_DATA TO PROCESS_
Segment Open

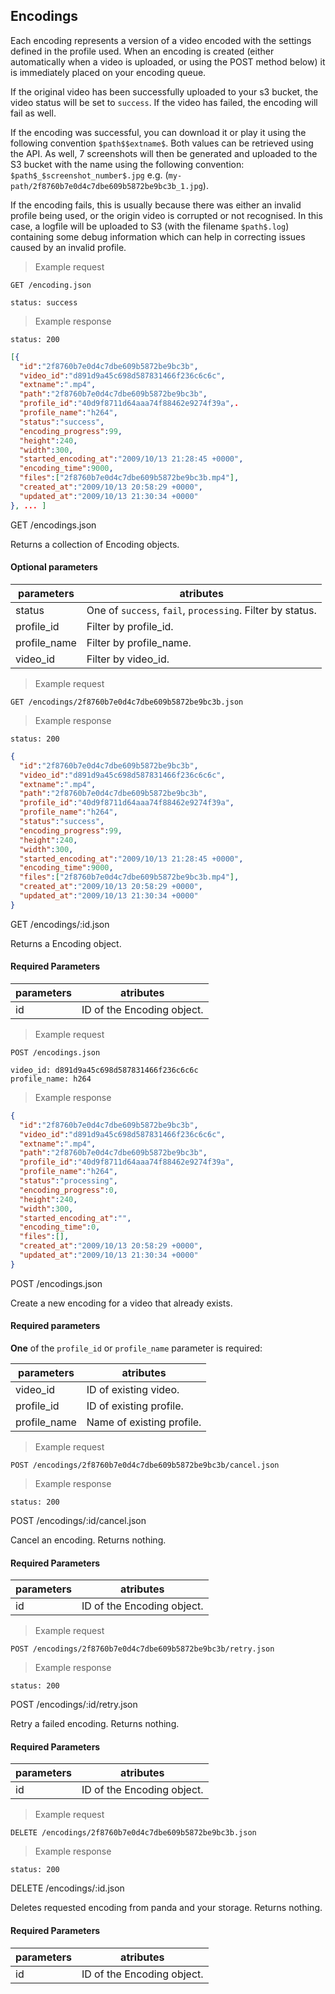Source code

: ## Encodings

Each encoding represents a version of a video encoded with the settings defined in the profile used. When an encoding is created (either automatically when a video is uploaded, or using the POST method below) it is immediately placed on your encoding queue.

If the original video has been successfully uploaded to your s3 bucket, the video status will be set to `success`.
If the video has failed, the encoding will fail as well.

If the encoding was successful, you can download it or play it using the following convention `$path$$extname$`. Both values can be retrieved using the API.
As well, 7 screenshots will then be generated and uploaded to the S3 bucket with the name using the following convention: `$path$_$screenshot_number$.jpg` e.g. (`my-path/2f8760b7e0d4c7dbe609b5872be9bc3b_1.jpg`).

If the encoding fails, this is usually because there was either an invalid profile being used, or the origin video is corrupted or not recognised. In this case, a logfile will be uploaded to S3 (with the filename `$path$.log`) containing some debug information which can help in correcting issues caused by an invalid profile.

> Example request

```
GET /encoding.json

status: success
```

> Example response

```
status: 200
```
```json
[{
  "id":"2f8760b7e0d4c7dbe609b5872be9bc3b",
  "video_id":"d891d9a45c698d587831466f236c6c6c",
  "extname":".mp4",
  "path":"2f8760b7e0d4c7dbe609b5872be9bc3b",
  "profile_id":"40d9f8711d64aaa74f88462e9274f39a",.
  "profile_name":"h264",
  "status":"success",
  "encoding_progress":99,
  "height":240,
  "width":300,
  "started_encoding_at":"2009/10/13 21:28:45 +0000",
  "encoding_time":9000,
  "files":["2f8760b7e0d4c7dbe609b5872be9bc3b.mp4"],
  "created_at":"2009/10/13 20:58:29 +0000",
  "updated_at":"2009/10/13 21:30:34 +0000"
}, ... ]
```

<p class="red-text">GET /encodings.json</p>

Returns a collection of Encoding objects.

#### Optional parameters

parameters | atributes
------------ | -------------
status | One of `success`, `fail`, `processing`. Filter by status.
profile_id | Filter by profile_id.
profile_name | Filter by profile_name.
video_id | Filter by video_id.

<div style="clear: both;"></div>

> Example request

```
GET /encodings/2f8760b7e0d4c7dbe609b5872be9bc3b.json
```

> Example response

```
status: 200
```
```json
{
  "id":"2f8760b7e0d4c7dbe609b5872be9bc3b",
  "video_id":"d891d9a45c698d587831466f236c6c6c",
  "extname":".mp4",
  "path":"2f8760b7e0d4c7dbe609b5872be9bc3b",
  "profile_id":"40d9f8711d64aaa74f88462e9274f39a",
  "profile_name":"h264",
  "status":"success",
  "encoding_progress":99,
  "height":240,
  "width":300,
  "started_encoding_at":"2009/10/13 21:28:45 +0000",
  "encoding_time":9000,
  "files":["2f8760b7e0d4c7dbe609b5872be9bc3b.mp4"],
  "created_at":"2009/10/13 20:58:29 +0000",
  "updated_at":"2009/10/13 21:30:34 +0000"
}
```

<p class="red-text">GET /encodings/:id.json</p>

Returns a Encoding object.

#### Required Parameters

parameters | atributes
------------ | -------------
id | ID of the Encoding object.

<div style="clear: both;"></div>

> Example request

```
POST /encodings.json

video_id: d891d9a45c698d587831466f236c6c6c
profile_name: h264
```

> Example response

```json
{
  "id":"2f8760b7e0d4c7dbe609b5872be9bc3b",
  "video_id":"d891d9a45c698d587831466f236c6c6c",
  "extname":".mp4",
  "path":"2f8760b7e0d4c7dbe609b5872be9bc3b",
  "profile_id":"40d9f8711d64aaa74f88462e9274f39a",
  "profile_name":"h264",
  "status":"processing",
  "encoding_progress":0,
  "height":240,
  "width":300,
  "started_encoding_at":"",
  "encoding_time":0,
  "files":[],
  "created_at":"2009/10/13 20:58:29 +0000",
  "updated_at":"2009/10/13 21:30:34 +0000"
}
```

<p class="red-text">POST /encodings.json</p>

Create a new encoding for a video that already exists.

#### Required parameters

**One** of the `profile_id` or `profile_name` parameter is required:

parameters | atributes
------------ | -------------
video_id | ID of existing video.
profile_id | ID of existing profile.
profile_name | Name of existing profile.

<div style="clear: both;"></div>

> Example request

```
POST /encodings/2f8760b7e0d4c7dbe609b5872be9bc3b/cancel.json
```

> Example response

```
status: 200
```

<p class="red-text">POST /encodings/:id/cancel.json</p>

Cancel an encoding. Returns nothing.

#### Required Parameters

parameters | atributes
------------ | -------------
id | ID of the Encoding object.

<div style="clear: both;"></div>

> Example request

```
POST /encodings/2f8760b7e0d4c7dbe609b5872be9bc3b/retry.json
```

> Example response

```
status: 200
```

<p class="red-text">POST /encodings/:id/retry.json</p>

Retry a failed encoding. Returns nothing.

#### Required Parameters

parameters | atributes
------------ | -------------
id | ID of the Encoding object.

<div style="clear: both;"></div>

> Example request

```
DELETE /encodings/2f8760b7e0d4c7dbe609b5872be9bc3b.json
```

> Example response

```
status: 200
```

<p class="red-text">DELETE /encodings/:id.json</p>

Deletes requested encoding from panda and your storage. Returns nothing.

#### Required Parameters

parameters | atributes
------------ | -------------
id | ID of the Encoding object.

<div style="clear: both;"></div>
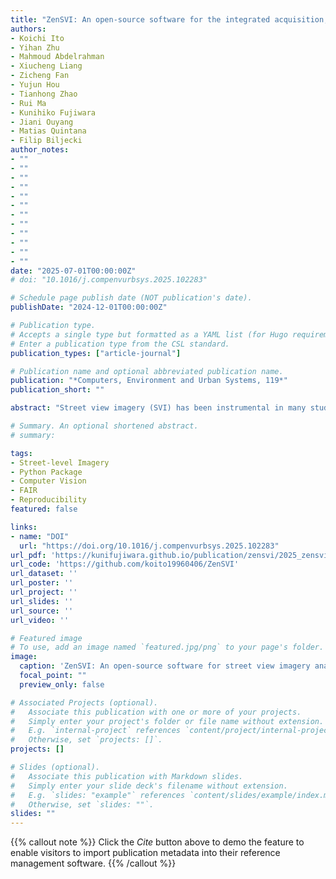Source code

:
 ```yaml
---
title: "ZenSVI: An open-source software for the integrated acquisition, processing and analysis of street view imagery towards scalable urban science"
authors:
- Koichi Ito
- Yihan Zhu
- Mahmoud Abdelrahman
- Xiucheng Liang
- Zicheng Fan
- Yujun Hou
- Tianhong Zhao
- Rui Ma
- Kunihiko Fujiwara
- Jiani Ouyang
- Matias Quintana
- Filip Biljecki
author_notes:
- ""
- ""
- ""
- ""
- ""
- ""
- ""
- ""
- ""
- ""
- ""
- ""
date: "2025-07-01T00:00:00Z"
# doi: "10.1016/j.compenvurbsys.2025.102283"

# Schedule page publish date (NOT publication's date).
publishDate: "2024-12-01T00:00:00Z"

# Publication type.
# Accepts a single type but formatted as a YAML list (for Hugo requirements).
# Enter a publication type from the CSL standard.
publication_types: ["article-journal"]

# Publication name and optional abbreviated publication name.
publication: "*Computers, Environment and Urban Systems, 119*"
publication_short: ""

abstract: "Street view imagery (SVI) has been instrumental in many studies in the past decade to understand and characterize street features and the built environment. Researchers across a variety of domains, such as transportation, health, architecture, human perception, and infrastructure have employed different methods to analyze SVI. However, these applications and image-processing procedures have not been standardized, and solutions have been implemented in isolation, often making it difficult for others to reproduce existing work and carry out new research. Using SVI for research requires multiple technical steps: accessing APIs for scalable data collection, preprocessing images to standardize formats, implementing computer vision models for feature extraction, and conducting spatial analysis. These technical requirements create barriers for researchers in urban studies, particularly those without extensive programming experience. We developed ZenSVI, a free and open-source Python package that integrates and implements the entire process of SVI analysis, supporting a wide range of use cases. Its end-to-end pipeline includes downloading SVI from multiple platforms (e.g., Mapillary and KartaView) efficiently, analyzing metadata of SVI, applying computer vision models to extract target features, transforming SVI into different projections (e.g., fish-eye and perspective) and different formats (e.g., depth map and point cloud), visualizing analyses with maps and plots, and exporting outputs to other software tools. We demonstrated its use in Singapore through a case study of data quality assessment and clustering analysis in a streamlined manner. Our software improves the transparency, reproducibility, and scalability of research relying on SVI and supports researchers in conducting urban analyses efficiently. Its modular design facilitates extensions of the package for new use cases. This package is openly available at https://github.com/koito19960406/ZenSVI, and it is supported by documentation including tutorials (https://zensvi.readthedocs.io/en/latest/examples/index.html)."

# Summary. An optional shortened abstract.
# summary: 

tags:
- Street-level Imagery
- Python Package
- Computer Vision
- FAIR
- Reproducibility
featured: false

links:
- name: "DOI"
  url: "https://doi.org/10.1016/j.compenvurbsys.2025.102283"
url_pdf: 'https://kunifujiwara.github.io/publication/zensvi/2025_zensvi.pdf'
url_code: 'https://github.com/koito19960406/ZenSVI'
url_dataset: ''
url_poster: ''
url_project: ''
url_slides: ''
url_source: ''
url_video: ''

# Featured image
# To use, add an image named `featured.jpg/png` to your page's folder. 
image:
  caption: 'ZenSVI: An open-source software for street view imagery analysis'
  focal_point: ""
  preview_only: false

# Associated Projects (optional).
#   Associate this publication with one or more of your projects.
#   Simply enter your project's folder or file name without extension.
#   E.g. `internal-project` references `content/project/internal-project/index.md`.
#   Otherwise, set `projects: []`.
projects: []

# Slides (optional).
#   Associate this publication with Markdown slides.
#   Simply enter your slide deck's filename without extension.
#   E.g. `slides: "example"` references `content/slides/example/index.md`.
#   Otherwise, set `slides: ""`.
slides: ""
---
```


{{% callout note %}}
Click the *Cite* button above to demo the feature to enable visitors to import publication metadata into their reference management software.
{{% /callout %}}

Segment Closed

_GOAL OF THE EXERCISE_
Look over the material above and report each line holding "page".

_ANSWER SECTION_
# Schedule page publish date (NOT publication's date).
# To use, add an image named `featured.jpg/png` to your page's folder. 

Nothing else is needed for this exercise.